Diffusive fractionation of U-series radionuclides during mantle melting and shallow-level melt–cumulate interaction

Abstract

U-series radioactive disequilibria in basaltic lavas have been used to infer many important aspects of melt generation and extraction processes in Earth’s mantle and crust, including the porosity of the melting zone, the solid mantle upwelling rate, and the melt transport rate. Most of these inferences have been based on simplified theoretical treatments of the fractionation process, which assume equilibrium partitioning of U-series nuclides among minerals and melt. We have developed a numerical model in which solid-state diffusion controls the exchange of U-series nuclides among multiple minerals and melt. First the initial steady-state distribution of nuclides among the phases, which represents a balance between diffusive fluxes and radioactive production and decay, is calculated.

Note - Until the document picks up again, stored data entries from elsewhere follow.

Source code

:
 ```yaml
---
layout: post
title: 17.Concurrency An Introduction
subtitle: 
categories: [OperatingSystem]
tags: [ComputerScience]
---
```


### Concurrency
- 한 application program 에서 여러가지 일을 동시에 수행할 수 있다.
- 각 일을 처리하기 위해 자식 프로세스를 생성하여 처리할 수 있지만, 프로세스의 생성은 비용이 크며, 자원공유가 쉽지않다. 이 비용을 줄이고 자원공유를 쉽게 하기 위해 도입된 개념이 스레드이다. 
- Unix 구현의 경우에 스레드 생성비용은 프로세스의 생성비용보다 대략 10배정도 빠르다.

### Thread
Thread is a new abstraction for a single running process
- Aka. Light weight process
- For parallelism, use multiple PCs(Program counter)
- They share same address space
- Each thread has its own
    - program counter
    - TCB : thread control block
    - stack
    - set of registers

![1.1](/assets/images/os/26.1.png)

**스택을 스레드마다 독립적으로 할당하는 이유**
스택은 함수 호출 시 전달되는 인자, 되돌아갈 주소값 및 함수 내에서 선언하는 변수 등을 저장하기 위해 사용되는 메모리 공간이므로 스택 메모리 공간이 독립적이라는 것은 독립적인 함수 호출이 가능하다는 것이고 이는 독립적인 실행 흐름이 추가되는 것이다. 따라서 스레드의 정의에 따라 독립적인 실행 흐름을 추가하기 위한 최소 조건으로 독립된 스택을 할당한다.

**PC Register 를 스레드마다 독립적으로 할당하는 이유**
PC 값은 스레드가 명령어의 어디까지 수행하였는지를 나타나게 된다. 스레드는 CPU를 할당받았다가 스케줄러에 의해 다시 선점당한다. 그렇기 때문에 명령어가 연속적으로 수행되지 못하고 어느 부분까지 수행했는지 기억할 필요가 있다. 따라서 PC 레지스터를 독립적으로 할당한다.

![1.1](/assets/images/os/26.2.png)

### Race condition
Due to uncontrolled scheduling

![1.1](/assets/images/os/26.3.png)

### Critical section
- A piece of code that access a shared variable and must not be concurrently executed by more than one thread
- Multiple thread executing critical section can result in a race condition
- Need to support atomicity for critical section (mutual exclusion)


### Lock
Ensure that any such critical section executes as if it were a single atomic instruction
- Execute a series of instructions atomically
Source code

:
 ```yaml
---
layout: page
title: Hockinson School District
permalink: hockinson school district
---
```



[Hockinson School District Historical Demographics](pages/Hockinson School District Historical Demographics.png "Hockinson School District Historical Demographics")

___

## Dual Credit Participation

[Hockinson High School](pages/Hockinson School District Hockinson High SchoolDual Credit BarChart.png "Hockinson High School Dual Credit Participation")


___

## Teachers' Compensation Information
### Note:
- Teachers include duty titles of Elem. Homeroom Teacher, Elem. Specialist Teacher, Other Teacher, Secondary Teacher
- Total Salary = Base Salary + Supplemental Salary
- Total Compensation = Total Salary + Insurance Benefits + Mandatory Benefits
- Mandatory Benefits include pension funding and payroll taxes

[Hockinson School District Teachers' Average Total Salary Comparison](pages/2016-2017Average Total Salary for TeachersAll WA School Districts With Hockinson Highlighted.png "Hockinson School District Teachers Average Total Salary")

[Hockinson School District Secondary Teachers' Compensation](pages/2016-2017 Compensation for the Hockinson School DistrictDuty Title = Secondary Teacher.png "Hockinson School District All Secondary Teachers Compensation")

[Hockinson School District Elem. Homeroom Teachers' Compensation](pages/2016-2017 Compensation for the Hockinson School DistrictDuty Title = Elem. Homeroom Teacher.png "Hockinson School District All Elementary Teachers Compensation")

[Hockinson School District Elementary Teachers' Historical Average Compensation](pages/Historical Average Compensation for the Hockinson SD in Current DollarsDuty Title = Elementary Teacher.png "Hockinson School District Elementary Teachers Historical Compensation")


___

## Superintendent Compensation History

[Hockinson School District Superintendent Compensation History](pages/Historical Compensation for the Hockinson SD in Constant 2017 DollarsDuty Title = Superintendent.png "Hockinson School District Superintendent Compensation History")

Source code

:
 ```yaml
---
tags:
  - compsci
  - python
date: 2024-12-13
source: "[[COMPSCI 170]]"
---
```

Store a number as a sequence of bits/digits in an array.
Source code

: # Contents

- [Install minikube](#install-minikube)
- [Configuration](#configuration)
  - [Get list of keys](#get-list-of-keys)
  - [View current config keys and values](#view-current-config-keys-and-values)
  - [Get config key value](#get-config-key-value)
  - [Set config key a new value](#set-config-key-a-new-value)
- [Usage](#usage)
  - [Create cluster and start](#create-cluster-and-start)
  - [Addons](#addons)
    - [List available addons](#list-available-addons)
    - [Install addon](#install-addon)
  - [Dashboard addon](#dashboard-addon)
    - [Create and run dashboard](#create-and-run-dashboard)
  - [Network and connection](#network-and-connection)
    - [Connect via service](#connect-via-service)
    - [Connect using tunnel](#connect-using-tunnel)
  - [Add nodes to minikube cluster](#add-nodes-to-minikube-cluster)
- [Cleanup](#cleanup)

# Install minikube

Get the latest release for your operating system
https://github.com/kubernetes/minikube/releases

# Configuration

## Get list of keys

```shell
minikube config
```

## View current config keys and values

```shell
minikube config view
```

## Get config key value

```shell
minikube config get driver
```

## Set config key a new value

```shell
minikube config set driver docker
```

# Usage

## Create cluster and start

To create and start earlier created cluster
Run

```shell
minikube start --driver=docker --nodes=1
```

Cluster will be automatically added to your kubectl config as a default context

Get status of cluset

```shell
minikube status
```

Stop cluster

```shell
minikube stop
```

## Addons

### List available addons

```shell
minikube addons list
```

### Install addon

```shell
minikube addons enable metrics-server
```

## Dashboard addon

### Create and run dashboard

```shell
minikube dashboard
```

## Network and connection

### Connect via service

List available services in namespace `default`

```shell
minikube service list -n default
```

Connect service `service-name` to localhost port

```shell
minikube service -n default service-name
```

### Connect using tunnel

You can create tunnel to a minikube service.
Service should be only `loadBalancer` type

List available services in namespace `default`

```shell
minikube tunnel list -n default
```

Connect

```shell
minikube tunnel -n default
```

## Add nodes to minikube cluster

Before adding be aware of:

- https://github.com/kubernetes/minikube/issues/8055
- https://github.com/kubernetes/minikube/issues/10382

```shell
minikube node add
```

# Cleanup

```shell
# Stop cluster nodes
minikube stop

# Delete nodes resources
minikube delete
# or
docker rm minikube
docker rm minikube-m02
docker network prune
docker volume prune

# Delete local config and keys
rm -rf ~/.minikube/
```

Next, partial melting begins, or a foreign melt is introduced into the system, and nuclides are again redistributed among the phases via diffusion. U-series nuclides can be separated during this stage due to differences in their diffusivity; radium in particular, and possibly protactinium as well, can be strongly fractionated from slower-diffusing thorium and uranium. We show that two distinct processes are not required for the generation of 226Ra and 230Th excesses in mid-ocean ridge basalts, as has been argued previously; instead the observed negative correlations of the ( 226Ra/ 230Th) activity ratio with ( 230Th/ 238U) and with the extent of trace element enrichment may result from diffusive fractionation of Ra from Th during partial melting of the mantle. Alternatively, the ( 226Ra/ 230Th) disequilibrium in mid-ocean ridge basalts may result from diffusive fractionation during shallow-level interaction of mantle melts with gabbroic cumulates, and we show that the results of the interaction have a weak dependence on the age of the cumulate if both plagioclase and clinopyroxene are present.